His mid-level Emporio Armani line will get two shows in Milan, followed by a party Thursday in the futuristic theatre located at his fashion headquarters.
Moncler has also shunned Milan this season, opting for Shanghai for its show on October 19, with MSGM, Blumarine and Tom Ford also absent from the calendar.

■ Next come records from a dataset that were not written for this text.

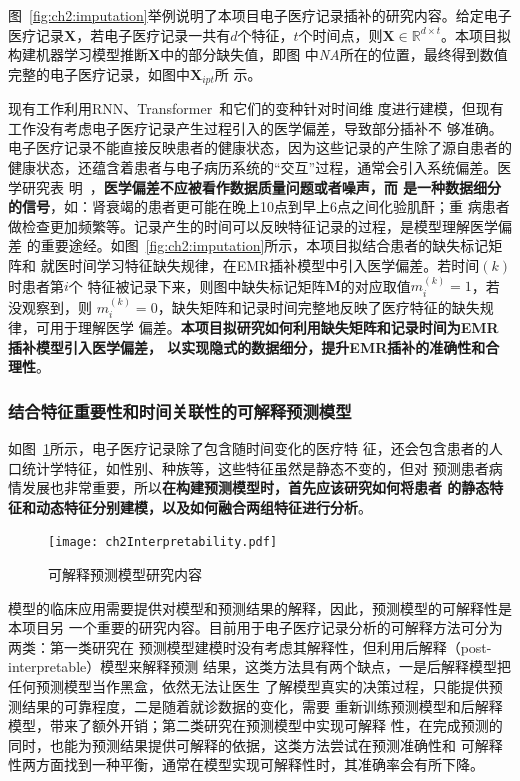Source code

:图~\ref{fig:ch2:imputation}举例说明了本项目电子医疗记录插补的研究内容。给定电子
医疗记录$\bm X$，若电子医疗记录一共有$d$个特征，$t$个时间点，则$\bm X \in
\mathbb{R}^{d\times t}$。本项目拟构建机器学习模型推断$\bm X$中的部分缺失值，即图
中\textit{NA}所在的位置，最终得到数值完整的电子医疗记录，如图中$\bm X_{ipt}$所
示。

现有工作利用RNN、Transformer~和它们的变种针对时间维
度进行建模，但现有工作没有考虑电子医疗记录产生过程引入的医学偏差，导致部分插补不
够准确。电子医疗记录不能直接反映患者的健康状态，因为这些记录的产生除了源自患者的
健康状态，还蕴含着患者与电子病历系统的“交互”过程，通常会引入系统偏差。医学研究表
明~，\textbf{医学偏差不应被看作数据质量问题或者噪声，而
是一种数据细分的信号}，如：肾衰竭的患者更可能在晚上10点到早上6点之间化验肌酐；重
病患者做检查更加频繁等。记录产生的时间可以反映特征记录的过程，是模型理解医学偏差
的重要途经。如图~\ref{fig:ch2:imputation}所示，本项目拟结合患者的缺失标记矩阵和
就医时间学习特征缺失规律，在EMR插补模型中引入医学偏差。若时间$(k)$时患者第$i$个
特征被记录下来，则图中缺失标记矩阵$\bm M$的对应取值$m_i^{(k)}=1$，若没观察到，则
$m_i^{(k)}=0$，缺失矩阵和记录时间完整地反映了医疗特征的缺失规律，可用于理解医学
偏差。\textbf{本项目拟研究如何利用缺失矩阵和记录时间为EMR插补模型引入医学偏差，
以实现隐式的数据细分，提升EMR插补的准确性和合理性}。

\subsubsection{结合特征重要性和时间关联性的可解释预测模型}

如图~\ref{fig:ch2:interpretability}所示，电子医疗记录除了包含随时间变化的医疗特
征，还会包含患者的人口统计学特征，如性别、种族等，这些特征虽然是静态不变的，但对
预测患者病情发展也非常重要，所以\textbf{在构建预测模型时，首先应该研究如何将患者
的静态特征和动态特征分别建模，以及如何融合两组特征进行分析}。

\begin{figure}
    \begin{small}
        \begin{center}
            \texttt{[image: ch2Interpretability.pdf]}
        \end{center}
        \caption{可解释预测模型研究内容}
        \label{fig:ch2:interpretability}
    \end{small}
\end{figure}

模型的临床应用需要提供对模型和预测结果的解释，因此，预测模型的可解释性是本项目另
一个重要的研究内容。目前用于电子医疗记录分析的可解释方法可分为两类：第一类研究在
预测模型建模时没有考虑其解释性，但利用后解释（post-interpretable）模型来解释预测
结果，这类方法具有两个缺点，一是后解释模型把任何预测模型当作黑盒，依然无法让医生
了解模型真实的决策过程，只能提供预测结果的可靠程度，二是随着就诊数据的变化，需要
重新训练预测模型和后解释模型，带来了额外开销；第二类研究在预测模型中实现可解释
性，在完成预测的同时，也能为预测结果提供可解释的依据，这类方法尝试在预测准确性和
可解释性两方面找到一种平衡，通常在模型实现可解释性时，其准确率会有所下降。

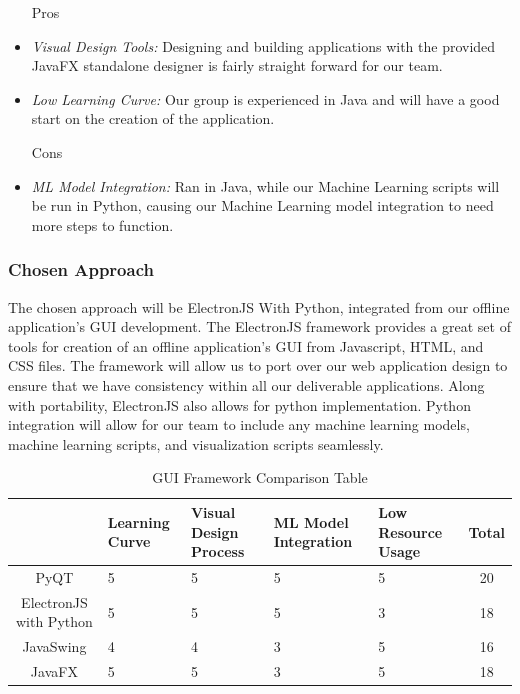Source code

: \documentclass[12pt,journal,compsoc]{IEEEtran}
\newenvironment{subs}
  {\adjustwidth{1em}{0pt}}
  {\endadjustwidth}
\begin{document}
\begin{subs}
\begin{subs}
\begin{subs}
\begin{subs}
\begin{itemize}
    \item [{Pros}]
    \item \emph{Visual Design Tools:} Designing and building applications with the provided JavaFX standalone designer is fairly straight forward for our team.
    \item \emph{Low Learning Curve:} Our group is experienced in Java and will have a good start on the creation of the application.
    \item [{Cons}]
    \item \emph{ML Model Integration:} Ran in Java, while our Machine Learning scripts will be run in Python, causing our Machine Learning model integration to need more steps to function.
\end{itemize}
\end{subs}
\end{subs}

\subsubsection{Chosen Approach}
The chosen approach will be ElectronJS With Python, integrated from our offline application's GUI development. The ElectronJS framework provides a great set of tools for creation of an offline application's GUI from Javascript, HTML, and CSS files. The framework will allow us to port over our web application design to ensure that we have consistency within all our deliverable applications. Along with portability, ElectronJS also allows for python implementation. Python integration will allow for our team to include any machine learning models, machine learning scripts, and visualization scripts seamlessly. 

\begin{table}[H]
\renewcommand{\arraystretch}{1.3}
\caption{GUI Framework Comparison Table}
\label{table_3}
\centering
\begin{tabular}{|c||m{8em}|m{8em}|m{8em}|m{8em}||c|}
\hline
&
Learning Curve
&
Visual Design Process
&
ML Model Integration
&
Low Resource Usage
&
Total\\
\hline
\hline
PyQT & 5 & 5 & 5 & 5 & 20\\
\hline
ElectronJS with Python & 5 & 5 & 5 & 3 & 18\\
\hline
JavaSwing & 4 & 4 & 3 & 5 & 16\\
\hline
JavaFX & 5 & 5 & 3 & 5 & 18\\
\hline
\end{tabular}
\end{table}


\end{subs}
\end{subs}
\end{document}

Tom Ford announced two weeks ago that Haider Ackermann would be its new artistic director -- with his first collection for Fall 2025 in Paris -- while David Koma is to take the helm at Blumarine, following the sudden exit of Walter Chiapponi after just one season.
- Less rosy -
In presenting Milan Fashion Week's lineup to the press, the general director of Agenzia ICE, a division of Italy's Trade Agency that promotes Italian companies abroad, highlighted the industry's 108 billion euros ($120 billion) in turnover and exports of 81.6 billion euros.
A crucial sector that represents five percent of Italy's gross domestic product (GDP), the health of Italy's fashion industry is currently less rosy than the upcoming catwalk shows would suggest.
So far this year, turnover is down 6.1 percent, according to figures from the National Chamber for Italian Fashion, with the trend expected to continue in the second half of the year.
Forecasts suggest the industry's revenue this year will end up down 3.5 percent from 2023 levels, with recent results from top luxury groups confirming the findings, which are in sharp contrast to years of double-digit growth.
French luxury conglomerate LVMH, which owns the Italian brands Fendi and Loro Piana, saw its 2024 first-half revenue slip one percent to 41.7 billion euros ($46.4 billion).
Rival Kering -- owner of Gucci and Bottega Veneta -- saw an 11 percent drop in revenue to nine billion euros, with net profit falling by half.
Around 245,000 people, of which 56 percent are Italians, flood Milan during the two weeks of Milan women's fashion -- in February and again in September -- spending on average 1,638 euros per person per edition, according to a recent study.